START The input
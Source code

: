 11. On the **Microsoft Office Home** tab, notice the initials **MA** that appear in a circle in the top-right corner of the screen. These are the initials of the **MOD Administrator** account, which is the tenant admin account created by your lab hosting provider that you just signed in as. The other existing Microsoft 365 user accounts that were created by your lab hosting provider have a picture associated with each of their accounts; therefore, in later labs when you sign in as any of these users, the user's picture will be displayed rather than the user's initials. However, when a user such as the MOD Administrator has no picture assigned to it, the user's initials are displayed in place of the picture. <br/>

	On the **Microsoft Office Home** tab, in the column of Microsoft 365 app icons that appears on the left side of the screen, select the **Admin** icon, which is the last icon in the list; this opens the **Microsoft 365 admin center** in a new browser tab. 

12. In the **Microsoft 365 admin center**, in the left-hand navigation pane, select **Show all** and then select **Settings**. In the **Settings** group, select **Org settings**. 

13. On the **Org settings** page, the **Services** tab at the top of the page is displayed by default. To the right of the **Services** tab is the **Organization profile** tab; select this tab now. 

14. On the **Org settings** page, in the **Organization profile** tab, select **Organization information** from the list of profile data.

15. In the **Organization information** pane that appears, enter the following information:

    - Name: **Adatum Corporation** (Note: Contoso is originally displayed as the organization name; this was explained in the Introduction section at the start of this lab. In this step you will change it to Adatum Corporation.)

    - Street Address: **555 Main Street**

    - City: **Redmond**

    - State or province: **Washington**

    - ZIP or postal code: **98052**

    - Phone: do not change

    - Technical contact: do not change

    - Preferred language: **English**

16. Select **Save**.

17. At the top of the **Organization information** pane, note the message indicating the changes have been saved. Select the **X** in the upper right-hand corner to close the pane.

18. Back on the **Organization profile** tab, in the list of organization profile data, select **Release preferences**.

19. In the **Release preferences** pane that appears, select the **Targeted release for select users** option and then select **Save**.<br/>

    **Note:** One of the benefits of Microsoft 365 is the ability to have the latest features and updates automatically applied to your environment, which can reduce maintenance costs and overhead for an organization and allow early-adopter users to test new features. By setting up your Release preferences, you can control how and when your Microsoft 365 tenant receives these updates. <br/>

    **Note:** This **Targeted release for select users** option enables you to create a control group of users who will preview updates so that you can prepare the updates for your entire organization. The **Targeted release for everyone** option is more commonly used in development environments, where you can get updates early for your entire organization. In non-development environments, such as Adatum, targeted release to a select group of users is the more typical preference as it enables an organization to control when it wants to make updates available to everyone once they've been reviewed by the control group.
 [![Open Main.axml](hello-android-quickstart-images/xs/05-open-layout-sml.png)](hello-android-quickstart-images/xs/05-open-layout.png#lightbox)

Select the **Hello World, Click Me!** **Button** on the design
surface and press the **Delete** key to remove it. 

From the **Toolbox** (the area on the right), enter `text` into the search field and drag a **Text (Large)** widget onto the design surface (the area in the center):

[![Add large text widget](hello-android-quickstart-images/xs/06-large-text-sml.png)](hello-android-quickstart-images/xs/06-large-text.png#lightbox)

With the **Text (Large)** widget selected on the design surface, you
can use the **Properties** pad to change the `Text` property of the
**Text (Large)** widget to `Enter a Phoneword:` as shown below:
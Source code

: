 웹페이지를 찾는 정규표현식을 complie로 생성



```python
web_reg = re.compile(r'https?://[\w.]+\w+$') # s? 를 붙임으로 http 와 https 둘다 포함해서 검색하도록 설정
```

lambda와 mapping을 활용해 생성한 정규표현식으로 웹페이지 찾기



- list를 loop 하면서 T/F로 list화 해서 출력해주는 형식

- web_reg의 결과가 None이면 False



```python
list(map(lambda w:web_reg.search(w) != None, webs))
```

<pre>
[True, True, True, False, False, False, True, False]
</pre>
END The input
> _What you should do_
Above are the entries. Copy exactly the part that opens with the line containing "- ZIP or postal code: **98052**" and closes with the line containing "17. At the top", and no more.

> _Answer area_
    - ZIP or postal code: **98052**

    - Phone: do not change

    - Technical contact: do not change

    - Preferred language: **English**

16. Select **Save**.

17. At the top of the **Organization information** pane, note the message indicating the changes have been saved. Select the **X** in the upper right-hand corner to close the pane.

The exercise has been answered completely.